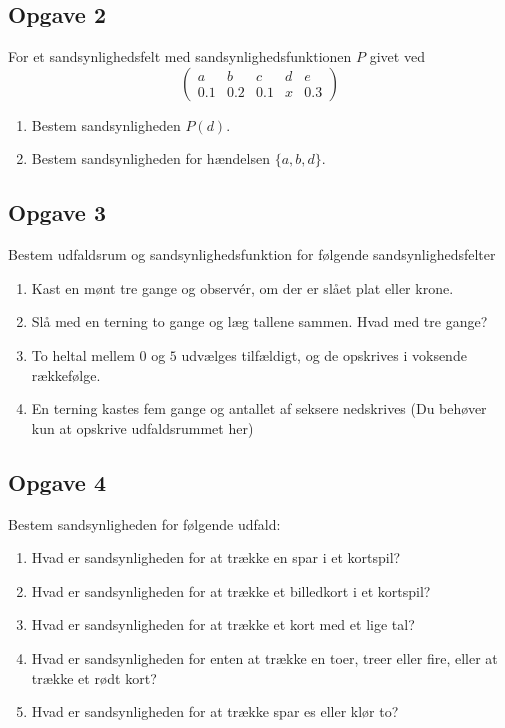 \subsection*{Opgave 2}
For et sandsynlighedsfelt med sandsynlighedsfunktionen $P$ givet ved
$$
	\begin{pmatrix}
		a & b & c & d & e \\
		0.1 & 0.2 & 0.1 & x & 0.3 
	\end{pmatrix}
$$
\begin{enumerate}[label=\roman*)]
	\item Bestem sandsynligheden $P(d)$. 
	\item Bestem sandsynligheden for hændelsen $\{a,b,d\}$. 
\end{enumerate}

\subsection*{Opgave 3}
Bestem udfaldsrum og sandsynlighedsfunktion for følgende sandsynlighedsfelter
\begin{enumerate}[label=\roman*)]
\item Kast en mønt tre gange og observér, om der er slået plat eller krone. 
\item Slå med en terning to gange og læg tallene sammen. Hvad med tre gange?
\item To heltal mellem $0$ og $5$ udvælges tilfældigt, og de opskrives i voksende rækkefølge.
\item En terning kastes fem gange og antallet af seksere nedskrives (Du behøver kun at opskrive udfaldsrummet her)
\end{enumerate}

\subsection*{Opgave 4}
Bestem sandsynligheden for følgende udfald:
\begin{enumerate}[label=\roman*)]
	\item Hvad er sandsynligheden for at trække en spar i et kortspil?
	\item Hvad er sandsynligheden for at trække et billedkort i et kortspil?
	\item Hvad er sandsynligheden for at trække et kort med et lige tal?
	\item Hvad er sandsynligheden for enten at trække en toer, treer eller fire, eller at trække et rødt kort?
	\item Hvad er sandsynligheden for at trække spar es eller klør to?
\end{enumerate}


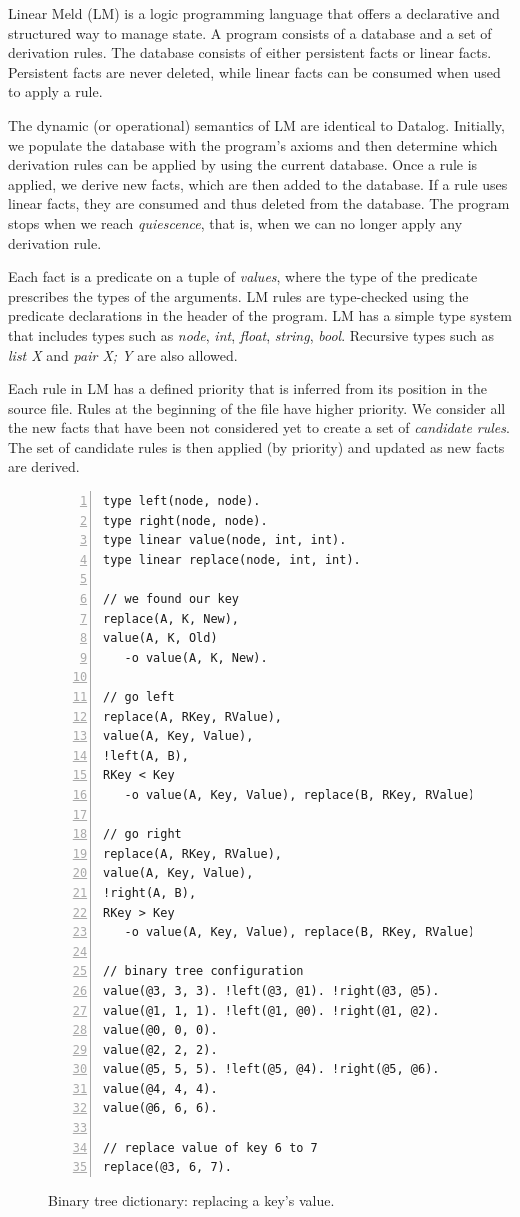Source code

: \newcommand{\selector}[0]{[~S~\Rightarrow~y;~BE~] \lolli HE}
\newcommand{\comprehension}[0]{\{~\widehat{x};~BE;~SH~\}}
\newcommand{\aggregate}[0]{[~A~\Rightarrow~y;~\widehat{x};~BE;~SH_1;~SH_2~]}

Linear Meld (LM) is a logic programming language that offers a declarative and structured way to manage state.
A program consists of a database and a set of derivation rules. The database consists of either persistent facts
or linear facts. Persistent facts are never deleted, while linear facts can be consumed when used to apply a rule.

The dynamic (or operational) semantics of LM are identical to Datalog.
Initially, we populate the database with the program's axioms and then determine which derivation rules can be
applied by using the current database. Once a rule is applied, we derive new facts, which are then added to the database.
If a rule uses linear facts, they are consumed and thus deleted from the database.
The program stops when we reach \emph{quiescence}, that is, when we can no longer apply any derivation rule.

Each fact is a predicate on a tuple of \emph{values}, where the type of the predicate prescribes the types of the arguments.
LM rules are type-checked using the predicate declarations in the header of the program. LM has a simple type system that includes types such as
\emph{node}, \emph{int}, \emph{float}, \emph{string}, \emph{bool}. Recursive types such as \emph{list X} and \emph{pair X; Y} are
also allowed.

Each rule in LM has a defined priority that is inferred from its position in the source file.
Rules at the beginning of the file have higher priority. We consider all
the new facts that have been not considered yet to create a set of \emph{candidate rules}.
The set of candidate rules is then applied (by priority) and updated as new facts are derived.

\begin{figure}[h]
\small\begin{Verbatim}[numbers=left]
type left(node, node).
type right(node, node).
type linear value(node, int, int).
type linear replace(node, int, int).

// we found our key
replace(A, K, New),
value(A, K, Old)
   -o value(A, K, New).

// go left
replace(A, RKey, RValue),
value(A, Key, Value),
!left(A, B),
RKey < Key
   -o value(A, Key, Value), replace(B, RKey, RValue).

// go right
replace(A, RKey, RValue),
value(A, Key, Value),
!right(A, B),
RKey > Key
   -o value(A, Key, Value), replace(B, RKey, RValue).

// binary tree configuration
value(@3, 3, 3). !left(@3, @1). !right(@3, @5).
value(@1, 1, 1). !left(@1, @0). !right(@1, @2).
value(@0, 0, 0).
value(@2, 2, 2).
value(@5, 5, 5). !left(@5, @4). !right(@5, @6).
value(@4, 4, 4).
value(@6, 6, 6).

// replace value of key 6 to 7
replace(@3, 6, 7).
\end{Verbatim}
\caption{Binary tree dictionary: replacing a key's value.}
  \label{code:btree_replace}
\end{figure}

:::::

**EXERCISE INSTRUCTIONS:** From the first line to the last, copy the listing above exactly, dropping all images.

**RESULT:**
 \subsection*{Opgave 2}
For et sandsynlighedsfelt med sandsynlighedsfunktionen $P$ givet ved
$$
	\begin{pmatrix}
		a & b & c & d & e \\
		0.1 & 0.2 & 0.1 & x & 0.3 
	\end{pmatrix}
$$
\begin{enumerate}[label=\roman*)]
	\item Bestem sandsynligheden $P(d)$. 
	\item Bestem sandsynligheden for hændelsen $\{a,b,d\}$. 
\end{enumerate}

\subsection*{Opgave 3}
Bestem udfaldsrum og sandsynlighedsfunktion for følgende sandsynlighedsfelter
\begin{enumerate}[label=\roman*)]
\item Kast en mønt tre gange og observér, om der er slået plat eller krone. 
\item Slå med en terning to gange og læg tallene sammen. Hvad med tre gange?
\item To heltal mellem $0$ og $5$ udvælges tilfældigt, og de opskrives i voksende rækkefølge.
\item En terning kastes fem gange og antallet af seksere nedskrives (Du behøver kun at opskrive udfaldsrummet her)
\end{enumerate}

\subsection*{Opgave 4}
Bestem sandsynligheden for følgende udfald:
\begin{enumerate}[label=\roman*)]
	\item Hvad er sandsynligheden for at trække en spar i et kortspil?
	\item Hvad er sandsynligheden for at trække et billedkort i et kortspil?
	\item Hvad er sandsynligheden for at trække et kort med et lige tal?
	\item Hvad er sandsynligheden for enten at trække en toer, treer eller fire, eller at trække et rødt kort?
	\item Hvad er sandsynligheden for at trække spar es eller klør to?
\end{enumerate}


Source code

: \newcommand{\selector}[0]{[~S~\Rightarrow~y;~BE~] \lolli HE}
\newcommand{\comprehension}[0]{\{~\widehat{x};~BE;~SH~\}}
\newcommand{\aggregate}[0]{[~A~\Rightarrow~y;~\widehat{x};~BE;~SH_1;~SH_2~]}

Linear Meld (LM) is a logic programming language that offers a declarative and structured way to manage state.
A program consists of a database and a set of derivation rules. The database consists of either persistent facts
or linear facts. Persistent facts are never deleted, while linear facts can be consumed when used to apply a rule.

The dynamic (or operational) semantics of LM are identical to Datalog.
Initially, we populate the database with the program's axioms and then determine which derivation rules can be
applied by using the current database. Once a rule is applied, we derive new facts, which are then added to the database.
If a rule uses linear facts, they are consumed and thus deleted from the database.
The program stops when we reach \emph{quiescence}, that is, when we can no longer apply any derivation rule.

Each fact is a predicate on a tuple of \emph{values}, where the type of the predicate prescribes the types of the arguments.
LM rules are type-checked using the predicate declarations in the header of the program. LM has a simple type system that includes types such as
\emph{node}, \emph{int}, \emph{float}, \emph{string}, \emph{bool}. Recursive types such as \emph{list X} and \emph{pair X; Y} are
also allowed.

Each rule in LM has a defined priority that is inferred from its position in the source file.
Rules at the beginning of the file have higher priority. We consider all
the new facts that have been not considered yet to create a set of \emph{candidate rules}.
The set of candidate rules is then applied (by priority) and updated as new facts are derived.

\begin{figure}[h]
\small\begin{Verbatim}[numbers=left]
type left(node, node).
type right(node, node).
type linear value(node, int, int).
type linear replace(node, int, int).

// we found our key
replace(A, K, New),
value(A, K, Old)
   -o value(A, K, New).

// go left
replace(A, RKey, RValue),
value(A, Key, Value),
!left(A, B),
RKey < Key
   -o value(A, Key, Value), replace(B, RKey, RValue).

// go right
replace(A, RKey, RValue),
value(A, Key, Value),
!right(A, B),
RKey > Key
   -o value(A, Key, Value), replace(B, RKey, RValue).

// binary tree configuration
value(@3, 3, 3). !left(@3, @1). !right(@3, @5).
value(@1, 1, 1). !left(@1, @0). !right(@1, @2).
value(@0, 0, 0).
value(@2, 2, 2).
value(@5, 5, 5). !left(@5, @4). !right(@5, @6).
value(@4, 4, 4).
value(@6, 6, 6).

// replace value of key 6 to 7
replace(@3, 6, 7).
\end{Verbatim}
\caption{Binary tree dictionary: replacing a key's value.}
  \label{code:btree_replace}
\end{figure}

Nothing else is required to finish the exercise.